El dúo, que recibió este año el Premio a la innovación del presidente (PIP) para Grapevine, se conocieron durante el segundo año, se conectaron a través del compañero de cuarto de Yancopoulos. A medida que pasaba el tiempo, hacían todo juntos: cocinaban, jugaban baloncesto y leían y discutían novelas de fantasía.

“Pasamos mucho tiempo juntos”, dice Danon.

Entonces, era natural que cuando llegara el momento de iniciar una empresa real, lo hicieran juntos.

“Son como hermanos, en muy buen sentido”, dice el mentor. David Meanney de El Escuela de Ingeniería y Ciencias Aplicadas, quien califica su dinámica de trabajo como “complementaria”. “Creo que eso les servirá bien. La mayor parte de lo que hacemos en la facultad es colaborativo, y veo elementos de eso en su asociación. Les doy crédito por salir y hacer algo inusual y seguir haciéndolo”.

Cómo surgió Grapevine

Grapevine es una solución de software y una plataforma de redes profesionales que conecta a los actores pequeños y medianos en la cadena de suministro de atención médica. Es una especie de solución doble: ayuda a instituciones como los sistemas hospitalarios a conectar internamente operaciones inconexas como la adquisición y la gestión de inventario, pero también sirve como enlace entre estas instituciones y los proveedores de equipos médicos.

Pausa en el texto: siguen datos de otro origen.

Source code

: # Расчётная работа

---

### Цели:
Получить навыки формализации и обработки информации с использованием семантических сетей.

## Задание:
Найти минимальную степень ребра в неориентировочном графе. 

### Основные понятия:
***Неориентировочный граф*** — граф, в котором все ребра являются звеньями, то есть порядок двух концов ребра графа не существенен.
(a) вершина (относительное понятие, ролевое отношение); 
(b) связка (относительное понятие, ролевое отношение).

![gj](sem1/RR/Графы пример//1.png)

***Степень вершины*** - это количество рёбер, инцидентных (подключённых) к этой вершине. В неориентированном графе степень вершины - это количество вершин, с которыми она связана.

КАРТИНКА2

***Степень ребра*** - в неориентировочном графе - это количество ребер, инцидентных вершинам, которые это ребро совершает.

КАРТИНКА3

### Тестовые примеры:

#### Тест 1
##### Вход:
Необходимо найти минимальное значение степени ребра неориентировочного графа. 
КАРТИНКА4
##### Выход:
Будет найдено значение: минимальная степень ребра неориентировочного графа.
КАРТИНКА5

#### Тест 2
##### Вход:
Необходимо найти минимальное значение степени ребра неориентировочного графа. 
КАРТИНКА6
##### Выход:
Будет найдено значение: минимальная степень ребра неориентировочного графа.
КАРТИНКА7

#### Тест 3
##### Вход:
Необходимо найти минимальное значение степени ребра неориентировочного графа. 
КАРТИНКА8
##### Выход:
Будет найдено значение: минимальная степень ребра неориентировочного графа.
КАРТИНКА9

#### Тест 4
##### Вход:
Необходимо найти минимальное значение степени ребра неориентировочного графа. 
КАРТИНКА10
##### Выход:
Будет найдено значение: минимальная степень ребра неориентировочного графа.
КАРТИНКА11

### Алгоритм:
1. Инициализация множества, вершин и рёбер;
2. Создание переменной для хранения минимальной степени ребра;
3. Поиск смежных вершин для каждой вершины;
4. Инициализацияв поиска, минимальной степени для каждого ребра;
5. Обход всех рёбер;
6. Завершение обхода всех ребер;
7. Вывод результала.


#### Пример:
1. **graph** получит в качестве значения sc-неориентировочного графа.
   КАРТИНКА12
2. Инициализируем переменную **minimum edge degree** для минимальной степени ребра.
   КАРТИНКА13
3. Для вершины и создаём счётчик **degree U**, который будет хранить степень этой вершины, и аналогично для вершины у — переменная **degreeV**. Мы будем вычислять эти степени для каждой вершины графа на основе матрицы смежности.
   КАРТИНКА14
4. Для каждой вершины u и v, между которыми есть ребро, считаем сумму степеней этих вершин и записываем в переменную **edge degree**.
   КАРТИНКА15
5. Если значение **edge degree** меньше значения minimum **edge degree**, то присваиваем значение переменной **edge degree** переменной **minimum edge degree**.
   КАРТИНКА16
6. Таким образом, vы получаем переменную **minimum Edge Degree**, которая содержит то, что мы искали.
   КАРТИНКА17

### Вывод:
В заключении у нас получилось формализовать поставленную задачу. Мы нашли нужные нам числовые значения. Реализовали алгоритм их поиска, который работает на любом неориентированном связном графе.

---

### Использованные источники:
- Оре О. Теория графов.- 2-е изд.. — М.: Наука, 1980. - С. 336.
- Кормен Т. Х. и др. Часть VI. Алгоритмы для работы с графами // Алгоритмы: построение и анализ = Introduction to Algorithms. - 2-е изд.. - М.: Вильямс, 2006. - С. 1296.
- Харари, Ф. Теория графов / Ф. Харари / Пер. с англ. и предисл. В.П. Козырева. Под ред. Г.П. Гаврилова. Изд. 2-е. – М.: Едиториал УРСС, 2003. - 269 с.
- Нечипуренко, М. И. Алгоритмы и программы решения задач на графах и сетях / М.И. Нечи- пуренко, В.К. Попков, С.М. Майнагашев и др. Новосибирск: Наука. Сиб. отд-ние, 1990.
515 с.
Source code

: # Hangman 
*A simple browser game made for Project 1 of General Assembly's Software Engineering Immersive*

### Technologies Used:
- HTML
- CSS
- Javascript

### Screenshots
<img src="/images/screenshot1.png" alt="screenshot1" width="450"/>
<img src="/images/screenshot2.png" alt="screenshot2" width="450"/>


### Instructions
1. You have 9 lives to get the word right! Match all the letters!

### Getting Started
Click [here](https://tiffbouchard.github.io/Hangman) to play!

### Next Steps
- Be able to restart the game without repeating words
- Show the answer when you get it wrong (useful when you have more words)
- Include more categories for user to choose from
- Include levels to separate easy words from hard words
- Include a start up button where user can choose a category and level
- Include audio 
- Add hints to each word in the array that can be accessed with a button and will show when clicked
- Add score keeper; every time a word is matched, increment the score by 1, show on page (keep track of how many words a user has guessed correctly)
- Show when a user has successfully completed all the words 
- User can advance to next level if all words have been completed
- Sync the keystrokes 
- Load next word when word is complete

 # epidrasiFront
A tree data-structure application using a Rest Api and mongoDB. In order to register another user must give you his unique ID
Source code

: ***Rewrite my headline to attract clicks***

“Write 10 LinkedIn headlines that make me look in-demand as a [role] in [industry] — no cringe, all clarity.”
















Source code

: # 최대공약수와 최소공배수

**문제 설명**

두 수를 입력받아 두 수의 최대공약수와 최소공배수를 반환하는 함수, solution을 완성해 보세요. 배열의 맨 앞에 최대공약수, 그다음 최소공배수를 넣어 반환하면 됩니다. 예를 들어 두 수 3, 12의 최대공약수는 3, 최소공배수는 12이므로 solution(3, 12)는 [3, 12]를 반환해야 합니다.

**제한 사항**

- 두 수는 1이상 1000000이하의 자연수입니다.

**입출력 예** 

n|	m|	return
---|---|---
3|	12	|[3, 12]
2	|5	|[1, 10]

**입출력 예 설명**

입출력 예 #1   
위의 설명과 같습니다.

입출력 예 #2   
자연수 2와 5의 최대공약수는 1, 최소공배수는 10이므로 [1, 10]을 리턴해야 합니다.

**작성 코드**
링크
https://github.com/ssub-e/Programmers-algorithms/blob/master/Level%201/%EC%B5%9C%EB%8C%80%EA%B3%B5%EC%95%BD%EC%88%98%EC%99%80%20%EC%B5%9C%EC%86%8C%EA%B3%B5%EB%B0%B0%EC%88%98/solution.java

“William y Luka son emprendedores impulsados ​​por el impacto cuyas sinergias colaborativas los llevarán lejos”, dice Penn. Presidente interino Wendell Pritchett. “El software proporcionado por Grapevine está preparado para reinventar la forma en que la industria del cuidado de la salud compra y vende suministros y servicios médicos y, verdaderamente, no podría llegar en un momento más oportuno”.

La compañía es la evolución de un proyecto que comenzaron al comienzo de la pandemia de COVID-19, llamado Pandemic Relief Supply, que entregó $20 millones en suministros para el cuidado de la salud a los trabajadores de primera línea.

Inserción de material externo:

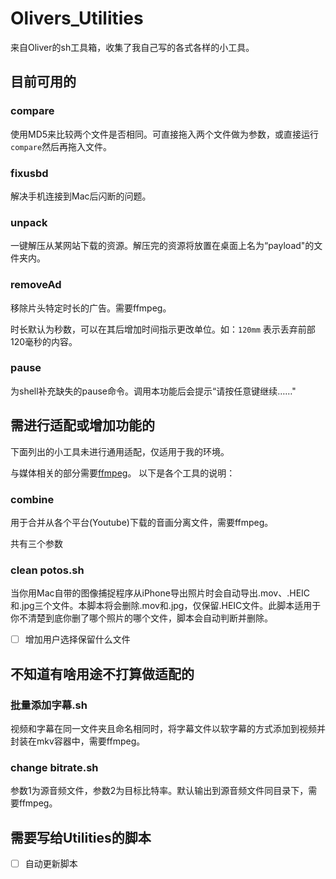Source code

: # Olivers_Utilities

来自Oliver的sh工具箱，收集了我自己写的各式各样的小工具。

## 目前可用的

### compare

使用MD5来比较两个文件是否相同。可直接拖入两个文件做为参数，或直接运行`compare`然后再拖入文件。

### fixusbd

解决手机连接到Mac后闪断的问题。

### unpack

一键解压从某网站下载的资源。解压完的资源将放置在桌面上名为“payload"的文件夹内。

### removeAd

移除片头特定时长的广告。需要ffmpeg。

时长默认为秒数，可以在其后增加时间指示更改单位。如：`120mm` 表示丢弃前部120毫秒的内容。

### pause

为shell补充缺失的pause命令。调用本功能后会提示“请按任意键继续……"

## 需进行适配或增加功能的

下面列出的小工具未进行通用适配，仅适用于我的环境。

与媒体相关的部分需要[ffmpeg](https://github.com/FFmpeg/FFmpeg)。
以下是各个工具的说明：

### combine

用于合并从各个平台(Youtube)下载的音画分离文件，需要ffmpeg。

共有三个参数

### clean potos.sh

当你用Mac自带的图像捕捉程序从iPhone导出照片时会自动导出.mov、.HEIC和.jpg三个文件。本脚本将会删除.mov和.jpg，仅保留.HEIC文件。此脚本适用于你不清楚到底你删了哪个照片的哪个文件，脚本会自动判断并删除。

- [ ] 增加用户选择保留什么文件

## 不知道有啥用途不打算做适配的

### 批量添加字幕.sh

视频和字幕在同一文件夹且命名相同时，将字幕文件以软字幕的方式添加到视频并封装在mkv容器中，需要ffmpeg。

### change bitrate.sh

参数1为源音频文件，参数2为目标比特率。默认输出到源音频文件同目录下，需要ffmpeg。

## 需要写给Utilities的脚本

- [ ] 自动更新脚本
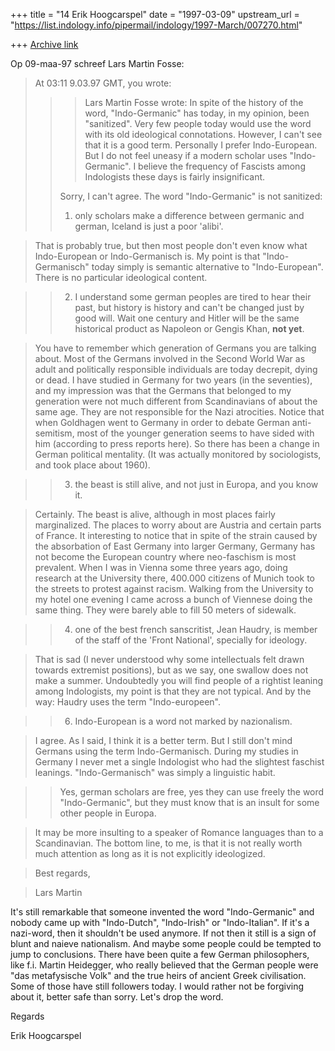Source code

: +++
title = "14 Erik Hoogcarspel"
date = "1997-03-09"
upstream_url = "https://list.indology.info/pipermail/indology/1997-March/007270.html"

+++
[Archive link](https://list.indology.info/pipermail/indology/1997-March/007270.html)

Op 09-maa-97 schreef Lars Martin Fosse:

>At 03:11 9.03.97 GMT, you wrote:
>>>Lars Martin Fosse wrote:
>>>In spite of the history of the word, "Indo-Germanic" has today, in my
>>>opinion, been "sanitized". Very few people today would use the word with
its
>>>old ideological connotations. However, I can't see that it is a good term.
>>>Personally I prefer Indo-European. But I do not feel uneasy if a modern
>>>scholar uses "Indo-Germanic". I believe the frequency of Fascists among
>>>Indologists these days is fairly insignificant.
>>
>>Sorry, I can't agree. The word "Indo-Germanic" is not sanitized:
>>
>>1) only scholars make a difference between germanic and german, Iceland is
>>just a poor 'alibi'.

>That is probably true, but then most people don't even know what
>Indo-European or Indo-Germanisch is. My point is that "Indo-Germanisch"
>today simply is semantic alternative to "Indo-European". There is no
>particular ideological content.

>>2) I understand some german peoples are tired to hear their past, but
>>history is history and can't be changed just by good will. Wait one century
>>and Hitler will be the same historical product as Napoleon or Gengis Khan,
>>**not yet**.

>You have to remember which generation of Germans you are talking about. Most
>of the Germans involved in the Second World War as adult and politically
>responsible individuals are today decrepit, dying or dead. I have studied in
>Germany for two years (in the seventies), and my impression was that the
>Germans that belonged to my generation were not much different from
>Scandinavians of about the same age. They are not responsible for the Nazi
>atrocities. Notice that when Goldhagen went to Germany in order to debate
>German anti-semitism, most of the younger generation seems to have sided
>with him (according to press reports here). So there has been a change in
>German political mentality. (It was actually monitored by sociologists, and
>took place about 1960).

>>3) the beast is still alive, and not just in Europa, and you know it.

>Certainly. The beast is alive, although in most places fairly marginalized.
>The places to worry about are Austria and certain parts of France. It
>interesting to notice that in spite of the strain caused by the absorbation
>of East Germany into larger Germany, Germany has not become the European
>country where neo-faschism is most prevalent. When I was in Vienna some
>three years ago, doing research at the University there, 400.000 citizens of
>Munich took to the streets to protest against racism. Walking from the
>University to my hotel one evening I came across a bunch of Viennese doing
>the same thing. They were barely able to fill 50 meters of sidewalk. 

>>4) one of the best french sanscritist, Jean Haudry, is member of the staff
>>of the 'Front National', specially for ideology.

>That is sad (I never understood why some intellectuals felt drawn towards
>extremist positions), but as we say, one swallow does not make a summer.
>Undoubtedly you will find people of a rightist leaning among Indologists, my
>point is that they are not typical. And by the way: Haudry uses the term
>"Indo-europeen".

>>6) Indo-European is a word not marked by nazionalism. 

>I agree. As I said, I think it is a better term. But I still don't mind
>Germans using the term Indo-Germanisch. During my studies in Germany I never
>met a single Indologist who had the slightest faschist leanings.
>"Indo-Germanisch" was simply a linguistic habit.

>>Yes, german scholars are free, yes they can use freely the word
>>"Indo-Germanic", but they must know that is an insult for some other people
>>in Europa.

>It may be more insulting to a speaker of Romance languages than to a
>Scandinavian. The bottom line, to me, is that it is not really worth much
>attention as long as it is not explicitly ideologized. 

>Best regards,

>Lars Martin

It's still remarkable that someone invented the word "Indo-Germanic" and
nobody came up with "Indo-Dutch", "Indo-Irish" or "Indo-Italian". If it's a
nazi-word, then it shouldn't be used anymore. If not then it still is a sign
of blunt and naieve nationalism. And maybe some people could be tempted to
jump to conclusions. There have been quite a few German philosophers, like
f.i. Martin Heidegger, who really believed that the German people were "das
metafysische Volk" and the true heirs of ancient Greek civilisation. Some of
those have still followers today. I would rather not be forgiving about it,
better safe than sorry. Let's drop the word.

Regards

Erik Hoogcarspel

“Mi mamá era enfermera practicante en el Hospital Presbiteriano de Nueva York, el hospital más grande de los Estados Unidos, y regresaba a casa con historias de terror”, recuerda Yancopoulos. “En cirugía o urgencias, un cirujano tenía que ponerse una bolsa de basura porque no tenían bata. Y le dieron una mascarilla para usar durante el resto del mes, y estoy viendo en las noticias, ‘No use una mascarilla por más de tres días’”.

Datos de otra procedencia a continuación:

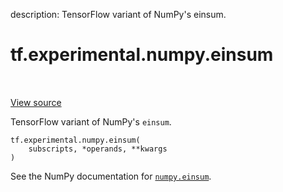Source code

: description: TensorFlow variant of NumPy's einsum.

<div itemscope itemtype="http://developers.google.com/ReferenceObject">
<meta itemprop="name" content="tf.experimental.numpy.einsum" />
<meta itemprop="path" content="Stable" />
</div>

# tf.experimental.numpy.einsum

<!-- Insert buttons and diff -->

<table class="tfo-notebook-buttons tfo-api nocontent" align="left">

</table>

<a target="_blank" class="external" href="/code/stable/tensorflow/python/ops/numpy_ops/np_math_ops.py">View source</a>



TensorFlow variant of NumPy's `einsum`.


<pre class="devsite-click-to-copy prettyprint lang-py tfo-signature-link">
<code>tf.experimental.numpy.einsum(
    subscripts, *operands, **kwargs
)
</code></pre>



<!-- Placeholder for "Used in" -->

See the NumPy documentation for [`numpy.einsum`](https://numpy.org/doc/stable/reference/generated/numpy.einsum.html).
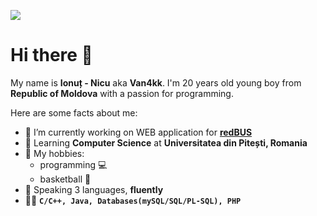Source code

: [<img src="https://github-ads.s3.eu-central-1.amazonaws.com/support-ukraine.svg?t=1" />](https://supportukrainenow.org)

# Hi there 👋

My name is **Ionuț - Nicu** aka **Van4kk**. I'm 20 years old young boy from **Republic of Moldova** with a passion for programming.

Here are some facts about me:

- 🔭 I’m currently working on WEB application for [**redBUS**](http://chisinau-craiova.md/)
- 🌱 Learning **Computer Science** at **Universitatea din Pitești,  Romania**
- 🤔 My hobbies:
  - programming :computer: 
  - basketball :basketball:
- :eyes: Speaking 3 languages, **fluently**
- :man_technologist: **`C/C++, Java, Databases(mySQL/SQL/PL-SQL), PHP`**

Aquí es donde Yancopoulos y Danon se interesaron por primera vez en la cadena de suministro de atención médica. El uso de una base de datos de Penn les permite a los estudiantes acceder a los mapas de importación de cualquier bien en el país, hicieron coincidencias de palabras clave para identificar flujos de entrada de diferentes bienes y entregaron los hallazgos al personal de adquisiciones del Presbiteriano de Nueva York. Cuando McKesson, el proveedor más grande de productos y servicios para el cuidado de la salud en los EE. UU., se dio cuenta de lo que estaban haciendo y los contactó, se dieron cuenta de que estaban en lo cierto. En respuesta a su éxito, comenzaron una empresa llamada Pandemic Relief Supply para distribuir suministros médicos confiables, incluidos artículos como máscaras y guantes de grado médico, a los trabajadores de primera línea en el espacio de atención médica.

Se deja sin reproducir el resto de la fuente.